§ **Aim of the exercise**
The reply to the records below should contain exactly the lines from the line with "2023-06-15 | 2,914,237" through the line with "2023-06-08 | 2,864,248", and nothing besides.

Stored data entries
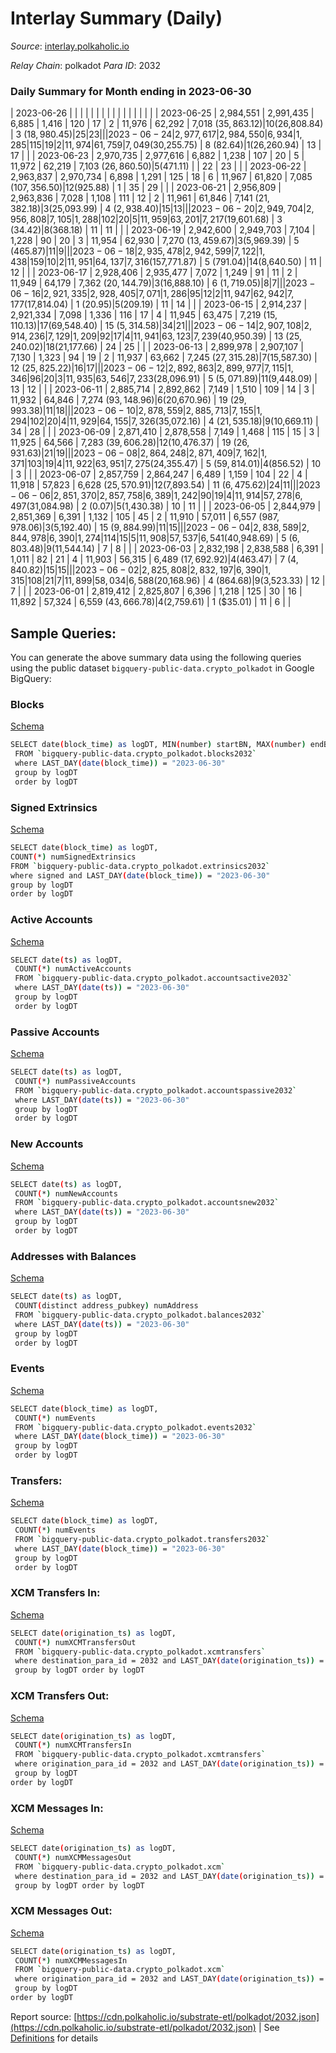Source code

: # Interlay Summary (Daily)

_Source_: [interlay.polkaholic.io](https://interlay.polkaholic.io)

*Relay Chain*: polkadot
*Para ID*: 2032



### Daily Summary for Month ending in 2023-06-30


| 2023-06-26 |  |  |  |  |  |  |  |  |  |   |   |   |  |  |  |
| 2023-06-25 | 2,984,551 | 2,991,435 | 6,885 | 1,416 | 120 | 17 | 2 | 11,976 | 62,292 | 7,018 ($35,863.12) | 10 ($26,808.84) | 3 ($18,980.45) | 25 | 23 |  |
| 2023-06-24 | 2,977,617 | 2,984,550 | 6,934 | 1,285 | 115 | 19 | 2 | 11,974 | 61,759 | 7,049 ($30,255.75) | 8 ($82.64) | 1 ($26,260.94) | 13 | 17 |  |
| 2023-06-23 | 2,970,735 | 2,977,616 | 6,882 | 1,238 | 107 | 20 | 5 | 11,972 | 62,219 | 7,103 ($26,860.50) | 5 ($471.11) |   | 22 | 23 |  |
| 2023-06-22 | 2,963,837 | 2,970,734 | 6,898 | 1,291 | 125 | 18 | 6 | 11,967 | 61,820 | 7,085 ($107,356.50) | 12 ($925.88) | 1  | 35 | 29 |  |
| 2023-06-21 | 2,956,809 | 2,963,836 | 7,028 | 1,108 | 111 | 12 | 2 | 11,961 | 61,846 | 7,141 ($21,382.18) | 3 ($25,093.99) | 4 ($2,938.40) | 15 | 13 |  |
| 2023-06-20 | 2,949,704 | 2,956,808 | 7,105 | 1,288 | 102 | 20 | 5 | 11,959 | 63,201 | 7,217 ($19,601.68) | 3 ($34.42) | 8 ($368.18) | 11 | 11 |  |
| 2023-06-19 | 2,942,600 | 2,949,703 | 7,104 | 1,228 | 90 | 20 | 3 | 11,954 | 62,930 | 7,270 ($13,459.67) | 3 ($5,969.39) | 5 ($465.87) | 11 | 9 |  |
| 2023-06-18 | 2,935,478 | 2,942,599 | 7,122 | 1,438 | 159 | 10 | 2 | 11,951 | 64,137 | 7,316 ($157,771.87) | 5 ($791.04) | 14 ($8,640.50) | 11 | 12 |  |
| 2023-06-17 | 2,928,406 | 2,935,477 | 7,072 | 1,249 | 91 | 11 | 2 | 11,949 | 64,179 | 7,362 ($20,144.79) | 3 ($16,888.10) | 6 ($1,719.05) | 8 | 7 |  |
| 2023-06-16 | 2,921,335 | 2,928,405 | 7,071 | 1,286 | 95 | 12 | 2 | 11,947 | 62,942 | 7,177 ($17,814.04) | 1 ($20.95) | 5 ($209.19) | 11 | 14 |  |
| 2023-06-15 | 2,914,237 | 2,921,334 | 7,098 | 1,336 | 116 | 17 | 4 | 11,945 | 63,475 | 7,219 ($15,110.13) | 17 ($69,548.40) | 15 ($5,314.58) | 34 | 21 |  |
| 2023-06-14 | 2,907,108 | 2,914,236 | 7,129 | 1,209 | 92 | 17 | 4 | 11,941 | 63,123 | 7,239 ($40,950.39) | 13 ($25,240.02) | 18 ($21,177.66) | 24 | 25 |  |
| 2023-06-13 | 2,899,978 | 2,907,107 | 7,130 | 1,323 | 94 | 19 | 2 | 11,937 | 63,662 | 7,245 ($27,315.28) | 7 ($15,587.30) | 12 ($25,825.22) | 16 | 17 |  |
| 2023-06-12 | 2,892,863 | 2,899,977 | 7,115 | 1,346 | 96 | 20 | 3 | 11,935 | 63,546 | 7,233 ($28,096.91) | 5 ($5,071.89) | 11 ($9,448.09) | 13 | 12 |  |
| 2023-06-11 | 2,885,714 | 2,892,862 | 7,149 | 1,510 | 109 | 14 | 3 | 11,932 | 64,846 | 7,274 ($93,148.96) | 6 ($20,670.96) | 19 ($29,993.38) | 11 | 18 |  |
| 2023-06-10 | 2,878,559 | 2,885,713 | 7,155 | 1,294 | 102 | 20 | 4 | 11,929 | 64,155 | 7,326 ($35,072.16) | 4 ($21,535.18) | 9 ($10,669.11) | 34 | 28 |  |
| 2023-06-09 | 2,871,410 | 2,878,558 | 7,149 | 1,468 | 115 | 15 | 3 | 11,925 | 64,566 | 7,283 ($39,606.28) | 12 ($10,476.37) | 19 ($26,931.63) | 21 | 19 |  |
| 2023-06-08 | 2,864,248 | 2,871,409 | 7,162 | 1,371 | 103 | 19 | 4 | 11,922 | 63,951 | 7,275 ($24,355.47) | 5 ($59,814.01) | 4 ($856.52) | 10 | 3 |  |
| 2023-06-07 | 2,857,759 | 2,864,247 | 6,489 | 1,159 | 104 | 22 | 4 | 11,918 | 57,823 | 6,628 ($25,570.91) | 12 ($7,893.54) | 11 ($6,475.62) | 24 | 11 |  |
| 2023-06-06 | 2,851,370 | 2,857,758 | 6,389 | 1,242 | 90 | 19 | 4 | 11,914 | 57,278 | 6,497 ($31,084.98) | 2 ($0.07) | 5 ($1,430.38) | 10 | 11 |  |
| 2023-06-05 | 2,844,979 | 2,851,369 | 6,391 | 1,132 | 105 | 45 | 2 | 11,910 | 57,011 | 6,557 ($987,978.06) | 3 ($5,192.40) | 15 ($9,884.99) | 11 | 15 |  |
| 2023-06-04 | 2,838,589 | 2,844,978 | 6,390 | 1,274 | 114 | 15 | 5 | 11,908 | 57,537 | 6,541 ($40,948.69) | 5 ($6,803.48) | 9 ($11,544.14) | 7 | 8 |  |
| 2023-06-03 | 2,832,198 | 2,838,588 | 6,391 | 1,011 | 82 | 21 | 4 | 11,903 | 56,315 | 6,489 ($17,692.92) | 4 ($463.47) | 7 ($4,840.82) | 15 | 15 |  |
| 2023-06-02 | 2,825,808 | 2,832,197 | 6,390 | 1,315 | 108 | 21 | 7 | 11,899 | 58,034 | 6,588 ($20,168.96) | 4 ($864.68) | 9 ($3,523.33) | 12 | 7 |  |
| 2023-06-01 | 2,819,412 | 2,825,807 | 6,396 | 1,218 | 125 | 30 | 16 | 11,892 | 57,324 | 6,559 ($43,666.78) | 4 ($2,759.61) | 1 ($35.01) | 11 | 6 |  |

## Sample Queries:
You can generate the above summary data using the following queries using the public dataset `bigquery-public-data.crypto_polkadot` in Google BigQuery:


### Blocks 

[Schema](https://github.com/colorfulnotion/substrate-etl/blob/main/schema/blocks.json)

```bash
SELECT date(block_time) as logDT, MIN(number) startBN, MAX(number) endBN, COUNT(*) numBlocks 
 FROM `bigquery-public-data.crypto_polkadot.blocks2032`  
 where LAST_DAY(date(block_time)) = "2023-06-30" 
 group by logDT 
 order by logDT
```

### Signed Extrinsics 

[Schema](https://github.com/colorfulnotion/substrate-etl/blob/main/schema/extrinsics.json)

```bash
SELECT date(block_time) as logDT, 
COUNT(*) numSignedExtrinsics 
FROM `bigquery-public-data.crypto_polkadot.extrinsics2032`  
where signed and LAST_DAY(date(block_time)) = "2023-06-30" 
group by logDT 
order by logDT
```

### Active Accounts 

[Schema](https://github.com/colorfulnotion/substrate-etl/blob/main/schema/accountsactive.json)

```bash
SELECT date(ts) as logDT, 
 COUNT(*) numActiveAccounts 
 FROM `bigquery-public-data.crypto_polkadot.accountsactive2032` 
 where LAST_DAY(date(ts)) = "2023-06-30" 
 group by logDT 
 order by logDT
```

### Passive Accounts 

[Schema](https://github.com/colorfulnotion/substrate-etl/blob/main/schema/accountspassive.json)

```bash
SELECT date(ts) as logDT, 
 COUNT(*) numPassiveAccounts 
 FROM `bigquery-public-data.crypto_polkadot.accountspassive2032` 
 where LAST_DAY(date(ts)) = "2023-06-30" 
 group by logDT 
 order by logDT
```

### New Accounts 

[Schema](https://github.com/colorfulnotion/substrate-etl/blob/main/schema/accountsnew.json)

```bash
SELECT date(ts) as logDT, 
 COUNT(*) numNewAccounts 
 FROM `bigquery-public-data.crypto_polkadot.accountsnew2032` 
 where LAST_DAY(date(ts)) = "2023-06-30" 
 group by logDT
 order by logDT
```

### Addresses with Balances 

[Schema](https://github.com/colorfulnotion/substrate-etl/blob/main/schema/balances.json)

```bash
SELECT date(ts) as logDT,
 COUNT(distinct address_pubkey) numAddress 
 FROM `bigquery-public-data.crypto_polkadot.balances2032` 
 where LAST_DAY(date(ts)) = "2023-06-30" 
 group by logDT 
 order by logDT
```

### Events 

[Schema](https://github.com/colorfulnotion/substrate-etl/blob/main/schema/events.json)

```bash
SELECT date(block_time) as logDT, 
 COUNT(*) numEvents 
 FROM `bigquery-public-data.crypto_polkadot.events2032` 
 where LAST_DAY(date(block_time)) = "2023-06-30" 
 group by logDT 
 order by logDT
```

### Transfers:

[Schema](https://github.com/colorfulnotion/substrate-etl/blob/main/schema/transfers.json)

```bash
SELECT date(block_time) as logDT, 
 COUNT(*) numEvents 
 FROM `bigquery-public-data.crypto_polkadot.transfers2032` 
 where LAST_DAY(date(block_time)) = "2023-06-30" 
 group by logDT 
 order by logDT
```

### XCM Transfers In: 

[Schema](https://github.com/colorfulnotion/substrate-etl/blob/main/schema/xcmtransfers.json)

```bash
SELECT date(origination_ts) as logDT, 
 COUNT(*) numXCMTransfersOut 
 FROM `bigquery-public-data.crypto_polkadot.xcmtransfers` 
 where destination_para_id = 2032 and LAST_DAY(date(origination_ts)) = "2023-06-30" 
 group by logDT order by logDT
```

### XCM Transfers Out: 

[Schema](https://github.com/colorfulnotion/substrate-etl/blob/main/schema/xcmtransfers.json)

```bash
SELECT date(origination_ts) as logDT, 
 COUNT(*) numXCMTransfersIn 
 FROM `bigquery-public-data.crypto_polkadot.xcmtransfers` 
 where origination_para_id = 2032 and LAST_DAY(date(origination_ts)) = "2023-06-30" 
 group by logDT 
order by logDT
```

### XCM Messages In: 

[Schema](https://github.com/colorfulnotion/substrate-etl/blob/main/schema/xcm.json)

```bash
SELECT date(origination_ts) as logDT, 
 COUNT(*) numXCMMessagesOut 
 FROM `bigquery-public-data.crypto_polkadot.xcm` 
 where destination_para_id = 2032 and LAST_DAY(date(origination_ts)) = "2023-06-30" 
 group by logDT order by logDT
```

### XCM Messages Out: 

[Schema](https://github.com/colorfulnotion/substrate-etl/blob/main/schema/xcm.json)

```bash
SELECT date(origination_ts) as logDT, 
 COUNT(*) numXCMMessagesIn 
 FROM `bigquery-public-data.crypto_polkadot.xcm` 
 where origination_para_id = 2032 and LAST_DAY(date(origination_ts)) = "2023-06-30" 
 group by logDT 
order by logDT
```


Report source: [https://cdn.polkaholic.io/substrate-etl/polkadot/2032.json](https://cdn.polkaholic.io/substrate-etl/polkadot/2032.json) | See [Definitions](/DEFINITIONS.md) for details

§ **Result of the task**
| 2023-06-15 | 2,914,237 | 2,921,334 | 7,098 | 1,336 | 116 | 17 | 4 | 11,945 | 63,475 | 7,219 ($15,110.13) | 17 ($69,548.40) | 15 ($5,314.58) | 34 | 21 |  |
| 2023-06-14 | 2,907,108 | 2,914,236 | 7,129 | 1,209 | 92 | 17 | 4 | 11,941 | 63,123 | 7,239 ($40,950.39) | 13 ($25,240.02) | 18 ($21,177.66) | 24 | 25 |  |
| 2023-06-13 | 2,899,978 | 2,907,107 | 7,130 | 1,323 | 94 | 19 | 2 | 11,937 | 63,662 | 7,245 ($27,315.28) | 7 ($15,587.30) | 12 ($25,825.22) | 16 | 17 |  |
| 2023-06-12 | 2,892,863 | 2,899,977 | 7,115 | 1,346 | 96 | 20 | 3 | 11,935 | 63,546 | 7,233 ($28,096.91) | 5 ($5,071.89) | 11 ($9,448.09) | 13 | 12 |  |
| 2023-06-11 | 2,885,714 | 2,892,862 | 7,149 | 1,510 | 109 | 14 | 3 | 11,932 | 64,846 | 7,274 ($93,148.96) | 6 ($20,670.96) | 19 ($29,993.38) | 11 | 18 |  |
| 2023-06-10 | 2,878,559 | 2,885,713 | 7,155 | 1,294 | 102 | 20 | 4 | 11,929 | 64,155 | 7,326 ($35,072.16) | 4 ($21,535.18) | 9 ($10,669.11) | 34 | 28 |  |
| 2023-06-09 | 2,871,410 | 2,878,558 | 7,149 | 1,468 | 115 | 15 | 3 | 11,925 | 64,566 | 7,283 ($39,606.28) | 12 ($10,476.37) | 19 ($26,931.63) | 21 | 19 |  |
| 2023-06-08 | 2,864,248 | 2,871,409 | 7,162 | 1,371 | 103 | 19 | 4 | 11,922 | 63,951 | 7,275 ($24,355.47) | 5 ($59,814.01) | 4 ($856.52) | 10 | 3 |  |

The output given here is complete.